New research monitoring truck drivers in their real life shifts to determine the effects of complicated fatigue rules on them, has been hailed by the ATA as a means to improve safety.
The Co-operative Research Centre for Alertness, Safety and Productivity, the National Transport Commission, road agencies, police and industry are working together in the joint initiative.
The Australian Trucking Association (ATA) is a member of the project steering committee which prompted ATA Chair Noelene Watson to comment on the issue. She explained,
“The Heavy Vehicle National Law fatigue rules are complex, with detailed provisions about how to count work and rest time and overlapping 24 hour counting periods.

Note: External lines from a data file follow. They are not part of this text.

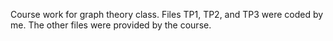 Course work for graph theory class.
Files TP1, TP2, and TP3 were coded by me.
The other files were provided by the course. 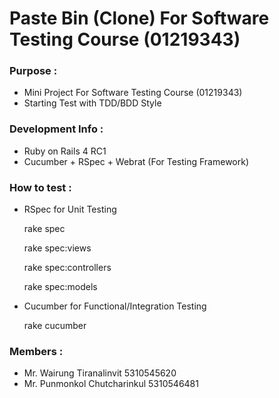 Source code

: Paste Bin (Clone) For Software Testing Course (01219343)
====================
### Purpose : 

- Mini Project For Software Testing Course (01219343)
- Starting Test with TDD/BDD Style

### Development Info :

- Ruby on Rails 4 RC1
- Cucumber + RSpec + Webrat (For Testing Framework)

### How to test :

- RSpec for Unit Testing

	rake spec

	rake spec:views

	rake spec:controllers

	rake spec:models

- Cucumber for Functional/Integration Testing

	rake cucumber

### Members :

- Mr. Wairung Tiranalinvit 		5310545620
- Mr. Punmonkol Chutcharinkul 	5310546481
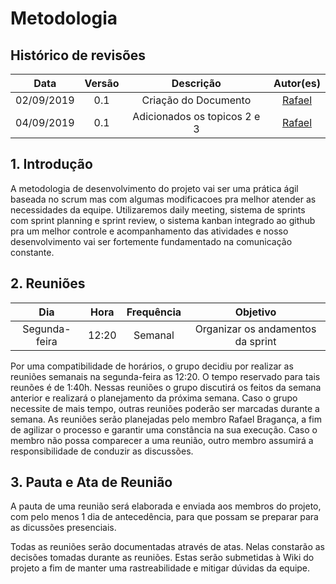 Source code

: # Metodologia

## Histórico de revisões
|   Data   |  Versão  |        Descrição       |          Autor(es)          |
|:--------:|:--------:|:----------------------:|:---------------------------:|
|02/09/2019|   0.1    | Criação do Documento |  [Rafael](https://github.com/rafaelbrg) |
|04/09/2019|   0.1    | Adicionados os topicos 2 e 3 |  [Rafael](https://github.com/rafaelbrg) |

## 1. Introdução

A metodologia de desenvolvimento do projeto vai ser uma prática ágil baseada no scrum mas com algumas modificacoes pra melhor atender as necessidades da equipe. Utilizaremos daily meeting, sistema de sprints com sprint planning e sprint review, o sistema kanban integrado ao github pra um melhor controle e acompanhamento das atividades e nosso desenvolvimento vai ser fortemente fundamentado na comunicação constante.

## 2. Reuniões
|   Dia   |  Hora  |        Frequência       | Objetivo |
|:------:|:------:|:----------:|:---------:|
|Segunda-feira|12:20|Semanal|Organizar os andamentos da sprint|


Por uma compatibilidade de horários, o grupo decidiu por realizar as reuniões semanais na segunda-feira as 12:20. O tempo reservado para tais reunões é de 1:40h.
Nessas reuniões o grupo discutirá os feitos da semana anterior e realizará o planejamento da próxima semana. Caso o grupo necessite de mais tempo, outras reuniões poderão ser marcadas durante a semana.
As reuniões serão planejadas pelo membro Rafael Bragança, a fim de agilizar o processo e garantir uma constância na sua execução. Caso o membro não possa comparecer a uma reunião, outro membro assumirá a responsibilidade de conduzir as discussões.    

## 3. Pauta e Ata de Reunião

A pauta de uma reunião será elaborada e enviada aos membros do projeto, com pelo menos 1 dia de antecedência, para que possam se preparar para as dicussões presenciais.

Todas as reuniões serão documentadas através de atas. Nelas constarão as decisões tomadas durante as reuniões. Estas serão submetidas à Wiki do projeto a fim de manter uma rastreabilidade e mitigar dúvidas da equipe.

Complying with the rules is stressful for drivers and operators, because of the risk of making a mistake,”
“And despite the complexity of the rules, there is only limited evidence available about their impact on driver fatigue and safety.
Mrs Watson highlighted the issues relating to the “nose-to-tail” schedules which led some state enforcement agencies to call for changes to the rules.
In 2014 the ATA said there wasn’t enough evidence about the practice for an informed decision to be made by governments but with this research project, more will become known about the issue.
Mrs Watson went on to state,
“The ATA also considers that the research needs to cover the quantity and quality of sleep that drivers get during major rest breaks, including the benefits of allowing split rest so drivers can move their trucks to a quieter spot after buying food or having a shower.
“In addition, there needs to be more research into short rest breaks and electronic work diary tolerances, as well as fatigue issues relating to regional and remote operation.”
She also went on to challenge the TWU to re-evaluate it’s opposition to the research, a position it adopted because the project does not involve reinstating the Road Safety Remuneration Tribunal. She called on the TWU to join the ATA and get involved in this initiative which the federal government has committed more than $800,000 to.
“The TWU has announced that it opposes this research, basically because it does not involve re?establishing the Road Safety Remuneration Tribunal,” she said.
“But fatigue experts agree that more research is needed into the effect of the fatigue rules. The research will improve safety – and help make sure the rules are no more complicated than is absolutely necessary.
“I call on the TWU to join the ATA in supporting the expert researchers involved in this project,” she said.